Re: Using getpid() often, another way? [was Re: clone() <-> getpid()bug in 2.6?]

From: Linus Torvalds
Date: Sun Jun 06 2004 - 12:20:17 EST




On Sun, 6 Jun 2004, Russell Leighton wrote:
>
> Linus said he could not imagine a program using getpid() more than a
> handful of times...

No, I said that I could not imagine using it more than a handful of times
_except_ for the cases of:

- thread identification without a native thread area
- benchmarking.

(and in both of these cases it is _wrong_ to cache the pid value)

> well, (I am ashamed to admit it) I found this getpid() bug with just
> such a program.
>
> Could someone can suggest an alternative to using getpid() for me?
> Here's the problem...
>
> I have a library that creates 2 threads using clone().

Your problem falls under the thread ID thing. It's fine and understandable
to use getpid() for that, although you could probably do it faster if you
are willing to use the support that modern kernels give you and that glibc
uses: the "TLS" aka Thread Local Storage support.

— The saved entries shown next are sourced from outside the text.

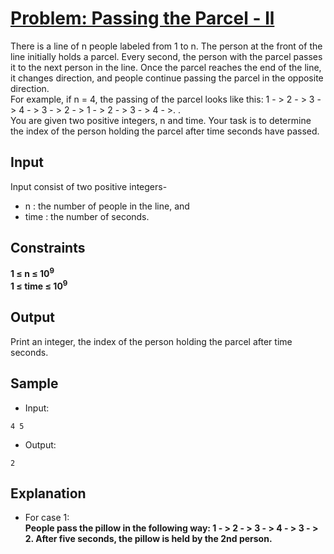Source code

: # [Problem: Passing the Parcel - ll](https://my.newtonschool.co/playground/code/d64jlhpl91ts)

There is a line of n people labeled from 1 to n. The person at the front of the line initially holds a parcel. Every second, the person with the parcel passes it to the next person in the line. Once the parcel reaches the end of the line, it changes direction, and people continue passing the parcel in the opposite direction.
<br>
For example, if n = 4, the passing of the parcel looks like this: 1 - > 2 - > 3 - > 4 - > 3 - > 2 - > 1 - > 2 - > 3 - > 4 - >. .
<br>
You are given two positive integers, n and time. Your task is to determine the index of the person holding the parcel after time seconds have passed.

## Input

Input consist of two positive integers-
- n : the number of people in the line, and
- time : the number of seconds.

## Constraints

**1 ≤ n ≤ 10<sup>9</sup> <br>
1 ≤ time ≤ 10<sup>9</sup>**

## Output

Print an integer, the index of the person holding the parcel after time seconds.

## Sample

- Input:
```
4 5
```

- Output:
```
2
```

## Explanation

- For case 1: <br> **People pass the pillow in the following way: 1 - > 2 - > 3 - > 4 - > 3 - > 2.
After five seconds, the pillow is held by the 2nd person.**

Thread-local storage involved having a user-mode register that points some
way to a special part of the address space. On x86, where the general
register set is very limited and stealing a general reg would thus be bad,
it uses a segment and loads the TLS pointer into a segment register
(segment registers are registers too - and since nobody sane uses them for
anything else these days, both %gs and %fs are freely usable).

> Would gettid() be any better?

You'd avoid this particular glibc bug with gettid.